India Enters China's Backyard
|Aug 6, 2011|
Last month, Indian President Pratibha Patil embarked on a week-long visit to northeastern Asia in a bid to strengthen ties with the region’s emerging democratic power brokers. The trip comes just a month after China finished its latest charm offensive in Europe, with Beijing extending its hand to a collection of debt-saddled but still-powerful states.
The significance of this visit should not be overlooked. While China seeks to expand its reach and investment to all corners of the globe, India is taking the opportunity to bolster its relationships with countries traditionally in Beijing’s sphere of influence.

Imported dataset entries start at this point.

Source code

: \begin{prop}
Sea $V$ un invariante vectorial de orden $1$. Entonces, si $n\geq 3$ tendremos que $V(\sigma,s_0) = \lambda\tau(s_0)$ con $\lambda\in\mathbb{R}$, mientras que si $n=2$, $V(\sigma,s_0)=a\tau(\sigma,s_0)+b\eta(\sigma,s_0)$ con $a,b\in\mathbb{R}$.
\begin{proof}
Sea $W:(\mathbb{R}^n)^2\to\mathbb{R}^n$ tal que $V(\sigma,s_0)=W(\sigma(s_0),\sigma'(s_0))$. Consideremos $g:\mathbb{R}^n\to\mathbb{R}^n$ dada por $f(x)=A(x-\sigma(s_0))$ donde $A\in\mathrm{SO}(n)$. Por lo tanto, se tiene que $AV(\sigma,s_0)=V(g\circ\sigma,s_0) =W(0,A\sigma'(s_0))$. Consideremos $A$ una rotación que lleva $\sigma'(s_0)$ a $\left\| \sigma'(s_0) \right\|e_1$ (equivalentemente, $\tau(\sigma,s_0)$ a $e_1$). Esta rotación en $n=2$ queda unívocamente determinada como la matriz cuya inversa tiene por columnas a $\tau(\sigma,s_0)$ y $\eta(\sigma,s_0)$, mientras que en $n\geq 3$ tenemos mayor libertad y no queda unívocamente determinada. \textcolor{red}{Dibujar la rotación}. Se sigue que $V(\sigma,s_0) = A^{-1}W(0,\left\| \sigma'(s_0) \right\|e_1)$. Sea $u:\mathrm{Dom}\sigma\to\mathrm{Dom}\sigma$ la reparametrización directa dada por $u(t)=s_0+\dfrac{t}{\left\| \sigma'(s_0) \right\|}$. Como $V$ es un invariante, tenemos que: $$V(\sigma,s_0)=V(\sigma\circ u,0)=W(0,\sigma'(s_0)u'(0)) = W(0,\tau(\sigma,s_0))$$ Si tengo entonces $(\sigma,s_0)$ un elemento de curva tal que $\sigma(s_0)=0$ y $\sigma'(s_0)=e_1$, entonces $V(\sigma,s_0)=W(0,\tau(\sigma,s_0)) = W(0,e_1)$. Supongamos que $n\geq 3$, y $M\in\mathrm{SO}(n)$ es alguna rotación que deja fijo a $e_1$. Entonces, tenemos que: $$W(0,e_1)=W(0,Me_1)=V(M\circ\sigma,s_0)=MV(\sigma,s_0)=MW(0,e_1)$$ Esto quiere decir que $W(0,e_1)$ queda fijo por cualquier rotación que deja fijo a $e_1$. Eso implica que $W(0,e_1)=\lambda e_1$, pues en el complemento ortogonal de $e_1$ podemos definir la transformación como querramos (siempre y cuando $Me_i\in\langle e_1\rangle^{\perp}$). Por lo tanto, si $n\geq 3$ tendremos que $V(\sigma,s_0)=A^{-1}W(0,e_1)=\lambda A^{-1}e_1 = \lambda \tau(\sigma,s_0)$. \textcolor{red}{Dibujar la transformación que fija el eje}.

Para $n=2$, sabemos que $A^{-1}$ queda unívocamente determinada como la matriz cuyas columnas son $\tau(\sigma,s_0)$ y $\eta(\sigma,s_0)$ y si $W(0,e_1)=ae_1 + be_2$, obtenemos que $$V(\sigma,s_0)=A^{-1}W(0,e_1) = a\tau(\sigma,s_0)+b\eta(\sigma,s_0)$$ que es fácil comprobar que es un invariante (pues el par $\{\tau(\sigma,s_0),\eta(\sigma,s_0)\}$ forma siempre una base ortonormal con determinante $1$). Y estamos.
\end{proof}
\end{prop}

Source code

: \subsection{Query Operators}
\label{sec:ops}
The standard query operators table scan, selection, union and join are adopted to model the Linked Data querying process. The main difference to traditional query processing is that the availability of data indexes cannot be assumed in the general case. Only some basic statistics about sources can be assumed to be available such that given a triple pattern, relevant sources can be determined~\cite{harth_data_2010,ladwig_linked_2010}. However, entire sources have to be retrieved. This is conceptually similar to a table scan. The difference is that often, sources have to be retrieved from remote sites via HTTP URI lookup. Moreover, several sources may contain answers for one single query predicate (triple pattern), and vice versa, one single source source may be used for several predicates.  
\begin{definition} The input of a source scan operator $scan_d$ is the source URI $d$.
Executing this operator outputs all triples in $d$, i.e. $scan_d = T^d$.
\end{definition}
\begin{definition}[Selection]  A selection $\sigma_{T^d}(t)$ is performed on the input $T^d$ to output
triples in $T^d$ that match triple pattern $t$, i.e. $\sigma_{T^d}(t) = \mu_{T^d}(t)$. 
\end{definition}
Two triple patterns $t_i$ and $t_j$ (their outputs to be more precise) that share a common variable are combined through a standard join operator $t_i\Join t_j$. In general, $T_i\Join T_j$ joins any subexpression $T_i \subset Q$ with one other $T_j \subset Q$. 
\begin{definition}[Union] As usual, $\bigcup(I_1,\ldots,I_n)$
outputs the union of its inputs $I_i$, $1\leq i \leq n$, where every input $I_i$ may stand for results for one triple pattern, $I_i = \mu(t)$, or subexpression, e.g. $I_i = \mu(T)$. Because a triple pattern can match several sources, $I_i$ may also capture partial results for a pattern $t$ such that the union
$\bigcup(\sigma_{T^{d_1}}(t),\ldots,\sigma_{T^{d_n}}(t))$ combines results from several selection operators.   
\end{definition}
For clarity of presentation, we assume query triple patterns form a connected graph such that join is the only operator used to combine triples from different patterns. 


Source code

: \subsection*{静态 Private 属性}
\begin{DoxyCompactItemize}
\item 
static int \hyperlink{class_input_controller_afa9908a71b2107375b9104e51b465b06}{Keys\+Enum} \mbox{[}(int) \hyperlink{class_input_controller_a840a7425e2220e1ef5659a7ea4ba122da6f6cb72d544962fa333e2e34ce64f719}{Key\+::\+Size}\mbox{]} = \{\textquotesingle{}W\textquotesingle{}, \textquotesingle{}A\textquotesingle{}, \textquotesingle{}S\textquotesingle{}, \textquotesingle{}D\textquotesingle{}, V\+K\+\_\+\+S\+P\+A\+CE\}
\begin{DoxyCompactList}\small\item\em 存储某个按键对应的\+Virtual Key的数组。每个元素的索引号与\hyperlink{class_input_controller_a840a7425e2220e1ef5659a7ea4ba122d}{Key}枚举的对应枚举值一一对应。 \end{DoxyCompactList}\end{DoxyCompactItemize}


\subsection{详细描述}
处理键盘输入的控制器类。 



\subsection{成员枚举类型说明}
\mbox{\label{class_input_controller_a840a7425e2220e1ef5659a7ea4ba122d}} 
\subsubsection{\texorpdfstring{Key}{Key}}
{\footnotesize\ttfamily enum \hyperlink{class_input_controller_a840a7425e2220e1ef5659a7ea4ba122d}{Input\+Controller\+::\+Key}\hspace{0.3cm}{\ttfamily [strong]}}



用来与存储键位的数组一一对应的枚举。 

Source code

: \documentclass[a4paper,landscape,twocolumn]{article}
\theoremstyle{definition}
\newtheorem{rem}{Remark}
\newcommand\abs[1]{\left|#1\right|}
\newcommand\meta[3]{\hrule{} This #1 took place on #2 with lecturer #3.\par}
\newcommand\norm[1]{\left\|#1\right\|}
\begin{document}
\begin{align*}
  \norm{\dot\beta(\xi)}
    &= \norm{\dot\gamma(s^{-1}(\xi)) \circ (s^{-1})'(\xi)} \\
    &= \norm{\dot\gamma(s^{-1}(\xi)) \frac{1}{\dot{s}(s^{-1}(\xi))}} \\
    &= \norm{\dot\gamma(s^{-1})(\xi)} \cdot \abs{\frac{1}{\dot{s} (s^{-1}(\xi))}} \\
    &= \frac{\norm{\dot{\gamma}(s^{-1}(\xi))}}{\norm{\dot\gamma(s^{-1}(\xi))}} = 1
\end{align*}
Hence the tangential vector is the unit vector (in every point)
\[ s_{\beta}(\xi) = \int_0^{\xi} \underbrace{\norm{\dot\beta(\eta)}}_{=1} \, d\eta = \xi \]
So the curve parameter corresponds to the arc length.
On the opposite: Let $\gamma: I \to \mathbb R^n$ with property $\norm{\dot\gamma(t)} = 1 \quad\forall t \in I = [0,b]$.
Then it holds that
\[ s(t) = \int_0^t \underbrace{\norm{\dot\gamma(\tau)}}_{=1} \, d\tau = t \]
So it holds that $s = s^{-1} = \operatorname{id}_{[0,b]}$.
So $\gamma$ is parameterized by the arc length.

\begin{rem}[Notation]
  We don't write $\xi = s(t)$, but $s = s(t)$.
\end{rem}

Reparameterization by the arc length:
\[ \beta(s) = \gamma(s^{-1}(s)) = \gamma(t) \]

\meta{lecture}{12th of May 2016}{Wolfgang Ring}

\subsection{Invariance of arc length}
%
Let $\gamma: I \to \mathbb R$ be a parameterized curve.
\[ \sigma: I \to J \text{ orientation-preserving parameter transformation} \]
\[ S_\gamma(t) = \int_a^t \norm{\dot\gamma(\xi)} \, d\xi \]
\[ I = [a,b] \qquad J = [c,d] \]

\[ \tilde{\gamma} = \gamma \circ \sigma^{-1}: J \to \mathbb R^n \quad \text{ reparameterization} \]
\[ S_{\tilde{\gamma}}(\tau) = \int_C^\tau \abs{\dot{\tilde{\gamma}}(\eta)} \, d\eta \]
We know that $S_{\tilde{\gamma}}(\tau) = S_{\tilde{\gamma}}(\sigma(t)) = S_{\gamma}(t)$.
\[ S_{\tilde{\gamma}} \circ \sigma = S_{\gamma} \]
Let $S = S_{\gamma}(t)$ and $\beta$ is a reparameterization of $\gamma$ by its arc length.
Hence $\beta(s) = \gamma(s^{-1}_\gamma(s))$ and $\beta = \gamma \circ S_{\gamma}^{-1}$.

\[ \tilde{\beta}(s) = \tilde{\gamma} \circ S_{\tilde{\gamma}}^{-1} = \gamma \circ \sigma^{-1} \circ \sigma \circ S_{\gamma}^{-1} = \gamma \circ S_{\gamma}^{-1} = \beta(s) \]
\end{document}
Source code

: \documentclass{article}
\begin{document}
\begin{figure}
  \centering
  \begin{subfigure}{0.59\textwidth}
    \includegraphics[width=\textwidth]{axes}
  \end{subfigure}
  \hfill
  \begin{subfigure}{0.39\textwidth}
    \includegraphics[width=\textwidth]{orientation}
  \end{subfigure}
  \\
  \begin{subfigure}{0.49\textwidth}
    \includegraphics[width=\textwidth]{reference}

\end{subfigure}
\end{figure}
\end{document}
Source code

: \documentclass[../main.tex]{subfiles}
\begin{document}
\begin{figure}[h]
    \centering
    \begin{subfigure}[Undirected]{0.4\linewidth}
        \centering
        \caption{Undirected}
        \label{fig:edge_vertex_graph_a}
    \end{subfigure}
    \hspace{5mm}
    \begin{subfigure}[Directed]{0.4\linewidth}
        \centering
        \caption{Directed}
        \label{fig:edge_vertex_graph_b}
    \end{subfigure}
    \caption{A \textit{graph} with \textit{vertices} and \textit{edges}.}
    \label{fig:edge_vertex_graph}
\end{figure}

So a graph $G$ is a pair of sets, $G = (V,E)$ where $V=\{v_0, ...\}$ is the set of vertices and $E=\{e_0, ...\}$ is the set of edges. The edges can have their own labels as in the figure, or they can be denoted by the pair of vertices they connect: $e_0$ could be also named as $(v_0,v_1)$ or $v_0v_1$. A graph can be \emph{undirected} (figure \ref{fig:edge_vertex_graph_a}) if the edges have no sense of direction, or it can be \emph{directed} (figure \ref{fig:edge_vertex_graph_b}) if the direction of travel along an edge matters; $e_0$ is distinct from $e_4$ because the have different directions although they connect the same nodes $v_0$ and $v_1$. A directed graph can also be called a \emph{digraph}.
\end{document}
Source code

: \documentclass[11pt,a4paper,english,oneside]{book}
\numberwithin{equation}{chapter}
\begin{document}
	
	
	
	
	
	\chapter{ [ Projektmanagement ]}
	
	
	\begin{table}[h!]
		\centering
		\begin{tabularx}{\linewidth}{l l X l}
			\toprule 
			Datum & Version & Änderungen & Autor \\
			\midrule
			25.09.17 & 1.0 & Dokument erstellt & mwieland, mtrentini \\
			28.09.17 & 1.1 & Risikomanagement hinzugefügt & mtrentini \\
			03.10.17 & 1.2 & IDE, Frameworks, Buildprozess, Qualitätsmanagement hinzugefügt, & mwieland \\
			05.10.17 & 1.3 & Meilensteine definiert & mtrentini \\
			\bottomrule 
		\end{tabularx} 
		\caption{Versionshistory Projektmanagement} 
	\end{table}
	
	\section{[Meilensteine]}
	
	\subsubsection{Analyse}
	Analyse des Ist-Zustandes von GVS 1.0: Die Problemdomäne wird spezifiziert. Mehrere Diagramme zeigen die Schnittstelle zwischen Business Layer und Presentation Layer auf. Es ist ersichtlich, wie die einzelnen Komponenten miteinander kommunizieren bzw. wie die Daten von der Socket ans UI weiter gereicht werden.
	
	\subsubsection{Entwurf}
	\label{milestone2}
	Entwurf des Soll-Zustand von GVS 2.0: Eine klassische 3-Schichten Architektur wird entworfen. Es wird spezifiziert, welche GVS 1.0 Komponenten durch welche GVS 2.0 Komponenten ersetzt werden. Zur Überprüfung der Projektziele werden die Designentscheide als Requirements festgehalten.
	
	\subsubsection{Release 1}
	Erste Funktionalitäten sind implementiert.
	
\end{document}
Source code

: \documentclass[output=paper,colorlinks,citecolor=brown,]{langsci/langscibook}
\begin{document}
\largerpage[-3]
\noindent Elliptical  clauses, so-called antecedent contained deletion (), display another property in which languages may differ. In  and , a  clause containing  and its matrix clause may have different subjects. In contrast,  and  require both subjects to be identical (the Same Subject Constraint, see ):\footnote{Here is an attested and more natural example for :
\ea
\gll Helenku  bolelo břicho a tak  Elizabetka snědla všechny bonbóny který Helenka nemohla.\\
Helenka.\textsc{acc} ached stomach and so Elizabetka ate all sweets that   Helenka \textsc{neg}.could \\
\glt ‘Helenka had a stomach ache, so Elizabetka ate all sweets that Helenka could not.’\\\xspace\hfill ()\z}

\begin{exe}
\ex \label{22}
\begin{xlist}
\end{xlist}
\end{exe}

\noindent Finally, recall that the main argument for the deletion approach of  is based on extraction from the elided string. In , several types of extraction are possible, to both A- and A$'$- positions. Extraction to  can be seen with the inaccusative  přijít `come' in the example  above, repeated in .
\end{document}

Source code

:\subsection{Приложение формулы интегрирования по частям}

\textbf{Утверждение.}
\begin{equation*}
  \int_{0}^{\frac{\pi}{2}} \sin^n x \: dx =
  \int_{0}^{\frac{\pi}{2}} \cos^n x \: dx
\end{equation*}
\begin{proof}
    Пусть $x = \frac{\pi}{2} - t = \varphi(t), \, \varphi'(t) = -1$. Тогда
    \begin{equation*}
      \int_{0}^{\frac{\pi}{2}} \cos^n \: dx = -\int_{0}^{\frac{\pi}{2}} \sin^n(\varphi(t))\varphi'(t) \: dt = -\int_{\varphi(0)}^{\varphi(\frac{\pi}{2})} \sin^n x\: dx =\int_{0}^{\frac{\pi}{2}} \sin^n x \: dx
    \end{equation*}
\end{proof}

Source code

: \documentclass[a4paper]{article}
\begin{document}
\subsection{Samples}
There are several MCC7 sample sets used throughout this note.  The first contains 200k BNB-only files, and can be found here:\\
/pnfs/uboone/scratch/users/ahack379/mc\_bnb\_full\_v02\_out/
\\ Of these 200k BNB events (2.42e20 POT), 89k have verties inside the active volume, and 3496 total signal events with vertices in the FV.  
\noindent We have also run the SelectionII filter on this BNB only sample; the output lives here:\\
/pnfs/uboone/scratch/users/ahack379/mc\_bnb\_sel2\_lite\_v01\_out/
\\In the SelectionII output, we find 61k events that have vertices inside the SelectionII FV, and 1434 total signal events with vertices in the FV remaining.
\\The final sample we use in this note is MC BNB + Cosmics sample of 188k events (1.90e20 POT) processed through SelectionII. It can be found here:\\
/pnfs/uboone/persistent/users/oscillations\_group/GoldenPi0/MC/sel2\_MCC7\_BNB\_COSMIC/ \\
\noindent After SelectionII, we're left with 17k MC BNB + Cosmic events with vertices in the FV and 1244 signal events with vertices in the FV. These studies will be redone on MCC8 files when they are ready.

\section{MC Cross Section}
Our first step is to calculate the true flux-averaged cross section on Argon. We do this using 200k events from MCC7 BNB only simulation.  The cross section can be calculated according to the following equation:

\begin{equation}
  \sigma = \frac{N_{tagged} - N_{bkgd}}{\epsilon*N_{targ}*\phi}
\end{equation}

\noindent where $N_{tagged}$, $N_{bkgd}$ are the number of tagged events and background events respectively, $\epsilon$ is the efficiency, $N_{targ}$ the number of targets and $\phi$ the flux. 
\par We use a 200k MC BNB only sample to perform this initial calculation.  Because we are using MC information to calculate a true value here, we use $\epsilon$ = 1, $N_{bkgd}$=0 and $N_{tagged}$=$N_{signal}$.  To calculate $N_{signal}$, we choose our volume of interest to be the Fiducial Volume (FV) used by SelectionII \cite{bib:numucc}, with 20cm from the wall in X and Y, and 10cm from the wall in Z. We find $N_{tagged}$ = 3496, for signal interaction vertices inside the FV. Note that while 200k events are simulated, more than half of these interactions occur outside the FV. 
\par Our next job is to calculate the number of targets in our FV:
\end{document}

Patil’s trip focused on enhancing relations with two countries - South Korea and Mongolia – in order to reap a wide range of benefits for Delhi. India continues to seek diversity with new economic and strategic partnerships to complement its established foreign ties which are currently narrowed to a few silos. The state visit began in Korea from June 25-26 as both sides used it as a platform to announce their growing partnership on a variety of themes such as civil nuclear cooperation, increased trade and enhanced defense ties.
The crown jewel of this visit was the nuclear pact agreed by both parties which will allow South Korea to export its nuclear technology and expertise to India. By signing the agreement, South Korea becomes the ninth country to enter into a nuclear partnership with New Delhi.
Previously, there were several obstacles to such a deal with India as a result of its nuclear weapons program and its sustained refusal to accede to the Nuclear Non-Proliferation Treaty. However, as a result of intense US-led lobbying, India was granted a waiver from the Nuclear Suppliers Group in late 2008. This effectively removed most hurdles for countries that desired civil nuclear trade deals with the emerging Indian economy.
How will the nuclear pact provide tangible benefits to both parties? For India, the deal is important as its economy and industrial base continue to growth rapidly and energy demands are pushed to a maximum. India is hoping that a significant expansion of its nuclear energy sector will provide the necessary electricity for industrial production to continue growing.
The agreement also helps further India’s attempts to normalize its relations with the international non-proliferation regime, with eventual aspirations to be recognized as a peaceful nuclear weapons state and not a nuclear pariah.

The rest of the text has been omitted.